What you need to do:
Return every line of the entries that includes the word "residence".

The input:
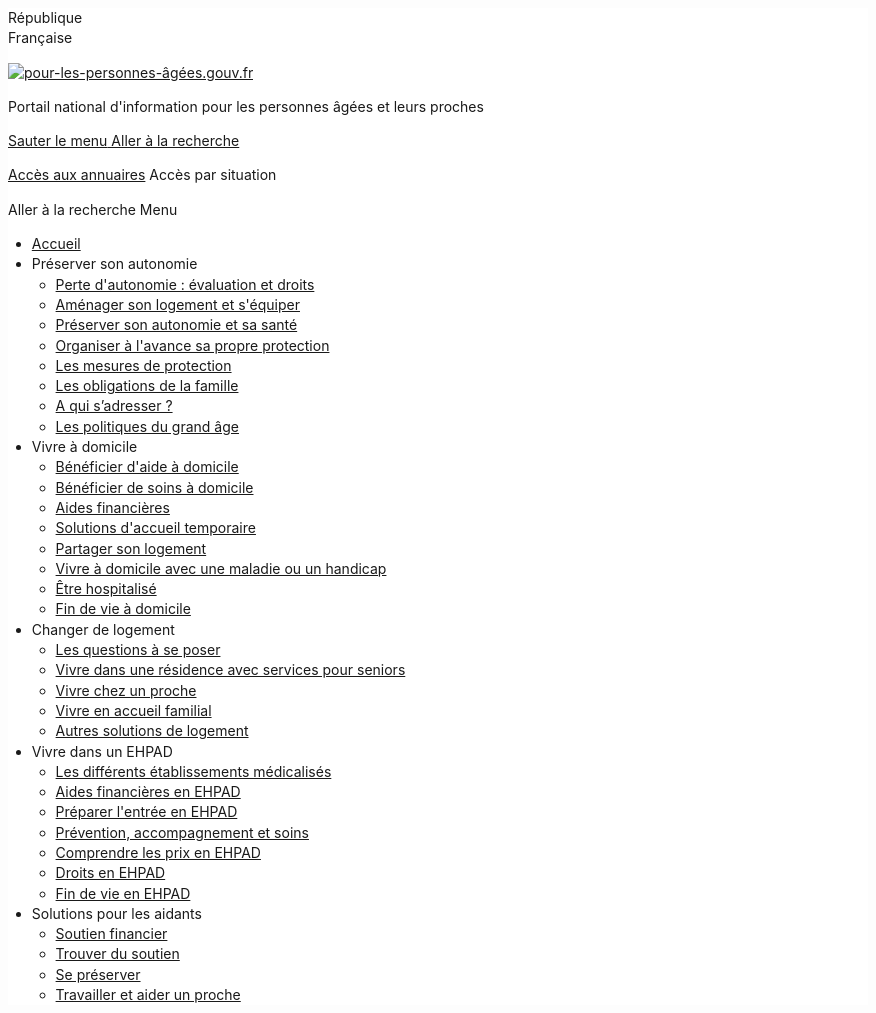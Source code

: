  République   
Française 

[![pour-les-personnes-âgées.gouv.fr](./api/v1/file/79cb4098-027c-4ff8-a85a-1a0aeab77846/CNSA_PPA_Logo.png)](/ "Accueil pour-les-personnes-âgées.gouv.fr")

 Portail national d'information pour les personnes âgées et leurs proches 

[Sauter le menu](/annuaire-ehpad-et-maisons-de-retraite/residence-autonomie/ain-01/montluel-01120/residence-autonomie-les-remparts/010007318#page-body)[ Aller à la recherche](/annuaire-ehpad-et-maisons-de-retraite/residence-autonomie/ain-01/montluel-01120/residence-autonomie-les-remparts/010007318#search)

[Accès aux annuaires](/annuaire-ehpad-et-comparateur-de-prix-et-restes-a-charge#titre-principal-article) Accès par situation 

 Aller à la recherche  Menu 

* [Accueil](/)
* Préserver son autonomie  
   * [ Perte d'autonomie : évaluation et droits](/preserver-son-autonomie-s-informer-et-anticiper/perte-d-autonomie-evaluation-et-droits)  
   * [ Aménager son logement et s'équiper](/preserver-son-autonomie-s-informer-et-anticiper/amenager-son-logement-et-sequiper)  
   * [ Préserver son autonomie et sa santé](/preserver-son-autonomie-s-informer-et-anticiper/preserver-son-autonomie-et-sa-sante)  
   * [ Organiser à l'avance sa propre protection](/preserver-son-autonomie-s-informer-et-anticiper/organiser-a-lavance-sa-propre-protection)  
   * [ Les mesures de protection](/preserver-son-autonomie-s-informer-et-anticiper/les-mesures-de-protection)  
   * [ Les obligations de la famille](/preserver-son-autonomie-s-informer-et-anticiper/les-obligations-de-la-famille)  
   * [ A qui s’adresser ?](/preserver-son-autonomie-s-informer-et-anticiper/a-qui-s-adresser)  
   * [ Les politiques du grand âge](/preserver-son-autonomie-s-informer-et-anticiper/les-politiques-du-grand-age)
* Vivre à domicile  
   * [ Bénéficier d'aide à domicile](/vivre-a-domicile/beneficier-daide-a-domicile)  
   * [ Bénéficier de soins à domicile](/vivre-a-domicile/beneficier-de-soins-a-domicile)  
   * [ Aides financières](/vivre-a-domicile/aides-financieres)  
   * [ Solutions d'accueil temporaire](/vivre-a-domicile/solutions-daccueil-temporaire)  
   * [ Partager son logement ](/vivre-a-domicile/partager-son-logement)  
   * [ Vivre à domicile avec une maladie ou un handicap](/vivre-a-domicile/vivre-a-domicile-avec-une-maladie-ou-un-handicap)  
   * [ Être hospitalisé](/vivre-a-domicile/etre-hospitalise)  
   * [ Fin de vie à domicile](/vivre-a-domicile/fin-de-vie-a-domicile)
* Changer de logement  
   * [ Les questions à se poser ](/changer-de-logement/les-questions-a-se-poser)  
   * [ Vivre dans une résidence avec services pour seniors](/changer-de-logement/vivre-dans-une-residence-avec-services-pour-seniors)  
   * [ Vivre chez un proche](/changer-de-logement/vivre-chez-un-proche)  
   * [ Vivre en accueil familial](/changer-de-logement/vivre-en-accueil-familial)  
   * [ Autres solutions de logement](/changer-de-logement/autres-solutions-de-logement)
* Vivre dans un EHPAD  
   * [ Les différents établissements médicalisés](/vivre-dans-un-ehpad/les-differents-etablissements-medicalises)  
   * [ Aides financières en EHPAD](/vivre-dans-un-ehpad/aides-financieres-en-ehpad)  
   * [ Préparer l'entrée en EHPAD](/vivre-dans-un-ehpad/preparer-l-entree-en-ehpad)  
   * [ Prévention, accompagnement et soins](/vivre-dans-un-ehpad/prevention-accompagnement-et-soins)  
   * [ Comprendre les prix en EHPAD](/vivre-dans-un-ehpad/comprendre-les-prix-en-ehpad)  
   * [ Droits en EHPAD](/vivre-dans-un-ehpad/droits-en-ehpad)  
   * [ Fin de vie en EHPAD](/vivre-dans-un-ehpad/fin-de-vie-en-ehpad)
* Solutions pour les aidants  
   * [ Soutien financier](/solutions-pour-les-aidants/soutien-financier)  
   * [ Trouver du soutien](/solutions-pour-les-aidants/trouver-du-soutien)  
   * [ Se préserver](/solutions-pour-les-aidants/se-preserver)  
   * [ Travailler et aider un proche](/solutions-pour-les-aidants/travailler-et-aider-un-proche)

---

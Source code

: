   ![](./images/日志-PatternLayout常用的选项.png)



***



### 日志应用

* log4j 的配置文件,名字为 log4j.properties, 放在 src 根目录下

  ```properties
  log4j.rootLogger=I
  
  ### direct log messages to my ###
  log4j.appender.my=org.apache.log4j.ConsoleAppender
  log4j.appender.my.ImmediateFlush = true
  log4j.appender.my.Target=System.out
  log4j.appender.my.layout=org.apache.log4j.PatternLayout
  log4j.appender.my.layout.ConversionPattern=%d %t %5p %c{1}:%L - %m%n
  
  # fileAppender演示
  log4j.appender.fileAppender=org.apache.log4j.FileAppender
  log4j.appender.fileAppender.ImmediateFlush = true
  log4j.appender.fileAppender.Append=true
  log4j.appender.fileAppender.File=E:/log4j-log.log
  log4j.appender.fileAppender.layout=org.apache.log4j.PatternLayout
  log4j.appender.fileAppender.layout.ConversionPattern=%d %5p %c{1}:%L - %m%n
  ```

Solution for this exercise:
[Sauter le menu](/annuaire-ehpad-et-maisons-de-retraite/residence-autonomie/ain-01/montluel-01120/residence-autonomie-les-remparts/010007318#page-body)[ Aller à la recherche](/annuaire-ehpad-et-maisons-de-retraite/residence-autonomie/ain-01/montluel-01120/residence-autonomie-les-remparts/010007318#search)
   * [ Vivre dans une résidence avec services pour seniors](/changer-de-logement/vivre-dans-une-residence-avec-services-pour-seniors)  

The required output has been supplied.